Abstract: As models and data grow bigger, ML parallelization is more essential than ever. However, the amount of engineering effort and domain knowledge required for scaling up ML is often underestimated. The marginal cost for developing specialized systems with hand-tuned parallel strategies is extremely high in the face of emerging models and heterogeneous cluster setups.

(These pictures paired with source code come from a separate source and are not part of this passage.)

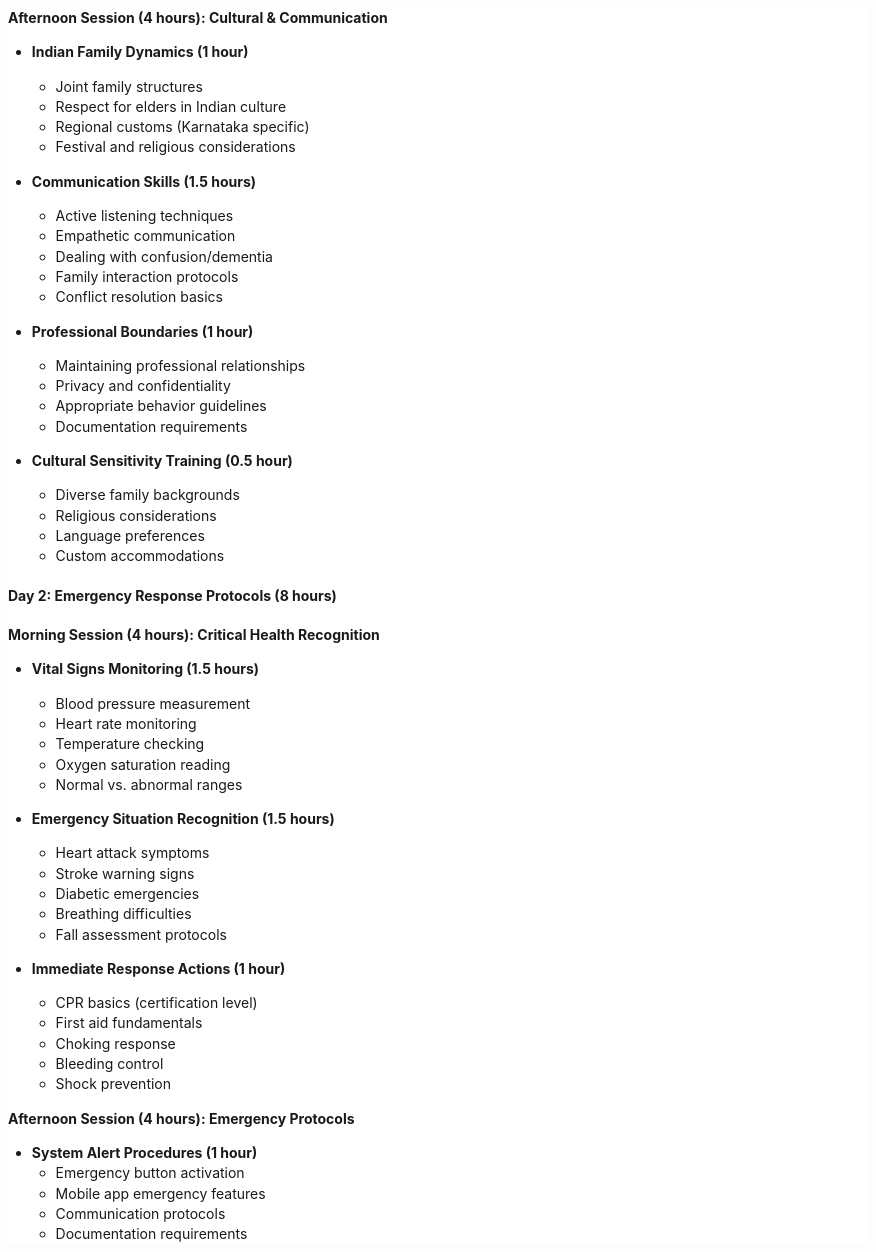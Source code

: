 **Afternoon Session (4 hours): Cultural & Communication**
- **Indian Family Dynamics (1 hour)**
  - Joint family structures
  - Respect for elders in Indian culture
  - Regional customs (Karnataka specific)
  - Festival and religious considerations

- **Communication Skills (1.5 hours)**
  - Active listening techniques
  - Empathetic communication
  - Dealing with confusion/dementia
  - Family interaction protocols
  - Conflict resolution basics

- **Professional Boundaries (1 hour)**
  - Maintaining professional relationships
  - Privacy and confidentiality
  - Appropriate behavior guidelines
  - Documentation requirements

- **Cultural Sensitivity Training (0.5 hour)**
  - Diverse family backgrounds
  - Religious considerations
  - Language preferences
  - Custom accommodations

#### Day 2: Emergency Response Protocols (8 hours)

**Morning Session (4 hours): Critical Health Recognition**
- **Vital Signs Monitoring (1.5 hours)**
  - Blood pressure measurement
  - Heart rate monitoring
  - Temperature checking
  - Oxygen saturation reading
  - Normal vs. abnormal ranges

- **Emergency Situation Recognition (1.5 hours)**
  - Heart attack symptoms
  - Stroke warning signs
  - Diabetic emergencies
  - Breathing difficulties
  - Fall assessment protocols

- **Immediate Response Actions (1 hour)**
  - CPR basics (certification level)
  - First aid fundamentals
  - Choking response
  - Bleeding control
  - Shock prevention

**Afternoon Session (4 hours): Emergency Protocols**
- **System Alert Procedures (1 hour)**
  - Emergency button activation
  - Mobile app emergency features
  - Communication protocols
  - Documentation requirements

In this talk, I will present a better way to build better ML systems. I view ML system building as an optimation over a parallel strategy space, with the objective of maximizing the system “goodput”, conditioned on model and cluster configurations. I show that by formulating each piece in the optimization as math representations, we can make it solvable using existing tools. Unlike specialized systems, this formulation enables building generic ML compilers that automate ML parallelization, generalize to many models, and achieve strong performance, simultaneously. In particular, I’ll describe two compiler systems: Alpa and Cavs, which automate model parallelism on large-scale distributed clusters, and the batching of dynamic neural network computation on accelerators, respectively. My open-source artifacts have been used by organizations such as AI2, Meta, and Google, and parts of my research have been commercialized at multiple start-ups including Petuum and AnyScale.
Bio: Hao Zhang is a postdoc researcher at UC Berkeley working with Ion Stoica. He completed his Ph.D. at CMU where he worked with Eric Xing. His research interests are in the intersection of machine learning and systems, with the focus on improving the performance and ease-of-use of today’s distributed ML systems. Hao’s research has been recognized with an NVIDIA pioneer research award at NeurIPS’17, and the Jay Lepreau best paper award at OSDI’21.